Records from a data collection
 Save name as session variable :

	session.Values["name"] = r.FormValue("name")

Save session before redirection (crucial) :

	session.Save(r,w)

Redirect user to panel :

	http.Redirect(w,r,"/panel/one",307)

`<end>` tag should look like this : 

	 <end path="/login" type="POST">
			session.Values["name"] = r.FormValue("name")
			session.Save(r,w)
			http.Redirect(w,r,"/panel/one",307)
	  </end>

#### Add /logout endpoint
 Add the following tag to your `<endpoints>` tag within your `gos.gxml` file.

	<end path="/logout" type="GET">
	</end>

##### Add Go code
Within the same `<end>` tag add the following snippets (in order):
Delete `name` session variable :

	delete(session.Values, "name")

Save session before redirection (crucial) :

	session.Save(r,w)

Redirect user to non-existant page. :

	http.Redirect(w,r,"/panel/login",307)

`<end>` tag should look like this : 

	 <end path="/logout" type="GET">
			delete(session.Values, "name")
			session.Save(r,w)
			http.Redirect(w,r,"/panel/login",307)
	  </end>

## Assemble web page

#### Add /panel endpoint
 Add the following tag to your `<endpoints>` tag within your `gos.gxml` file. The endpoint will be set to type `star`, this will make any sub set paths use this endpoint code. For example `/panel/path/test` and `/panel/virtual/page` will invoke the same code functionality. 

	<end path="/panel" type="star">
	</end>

Exercise:
Among the lines above, repeat exactly those from the line with "##### Add Go code" to the line with "#### Add /panel endpoint", counting both ends.

Output below:
##### Add Go code
Within the same `<end>` tag add the following snippets (in order):
Delete `name` session variable :

	delete(session.Values, "name")

Save session before redirection (crucial) :

	session.Save(r,w)

Redirect user to non-existant page. :

	http.Redirect(w,r,"/panel/login",307)

`<end>` tag should look like this : 

	 <end path="/logout" type="GET">
			delete(session.Values, "name")
			session.Save(r,w)
			http.Redirect(w,r,"/panel/login",307)
	  </end>

## Assemble web page

#### Add /panel endpoint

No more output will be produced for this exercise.